Typical single-storey rear extensions run twelve to twenty weeks on site; two-storey and wraparound projects sixteen to thirty weeks.
Local fabric
Why a North Cornwall studio is the right fit for Cubert extension.
Building stock
Across Cubert (TR8) we work on farmhouses, converted barns, rural cottages, smallholdings, scattered modern homes. Each stock type drives a different extension response — scattered modern homes in particular needs careful detailing here.
Parish & policy
Cubert sits in the parish of Cubert, which matters for how parish-level consultation lands on a extension application.
Coverage
We cover TR8 from our studio, with regular extension jobs also running in Newquay, Holywell Bay, St Newlyn East. Most Cubert site visits get booked within the same week.

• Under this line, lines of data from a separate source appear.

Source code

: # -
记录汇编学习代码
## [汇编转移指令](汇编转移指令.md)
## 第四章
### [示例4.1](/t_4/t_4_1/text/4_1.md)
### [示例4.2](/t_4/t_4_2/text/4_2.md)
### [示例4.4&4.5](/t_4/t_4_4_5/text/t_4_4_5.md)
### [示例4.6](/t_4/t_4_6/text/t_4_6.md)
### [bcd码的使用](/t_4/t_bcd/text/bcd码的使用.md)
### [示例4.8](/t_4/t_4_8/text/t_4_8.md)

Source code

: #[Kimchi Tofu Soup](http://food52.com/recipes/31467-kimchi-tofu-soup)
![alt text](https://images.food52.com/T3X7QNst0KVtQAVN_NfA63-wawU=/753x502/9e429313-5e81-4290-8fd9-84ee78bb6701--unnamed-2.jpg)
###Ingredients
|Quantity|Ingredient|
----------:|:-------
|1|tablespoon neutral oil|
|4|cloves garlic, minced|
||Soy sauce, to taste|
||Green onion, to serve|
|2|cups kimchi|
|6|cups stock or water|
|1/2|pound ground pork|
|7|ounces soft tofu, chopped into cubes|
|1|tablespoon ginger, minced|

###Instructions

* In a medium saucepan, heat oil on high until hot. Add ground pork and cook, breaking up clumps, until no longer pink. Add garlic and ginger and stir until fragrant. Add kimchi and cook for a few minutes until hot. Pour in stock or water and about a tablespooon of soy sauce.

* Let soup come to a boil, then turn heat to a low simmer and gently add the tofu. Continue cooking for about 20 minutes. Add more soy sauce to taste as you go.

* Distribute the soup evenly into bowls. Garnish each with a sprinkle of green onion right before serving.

What does a first Cubert consultation cost?
Nothing. We come to the property, walk the site, talk through what works on a TR8 plot and follow up with a written feasibility note inside a week — no obligation either way.
Request a free visitCubert is part of Newquay
Cubert sits inside the Newquay catchment — we cover both as one extension territory.
See Extensions in Newquay →Other services in Cubert
Nearby places we cover
The extension jobs we're proudest of in Cubert are the ones where the planning route was clear before a single elevation was drawn.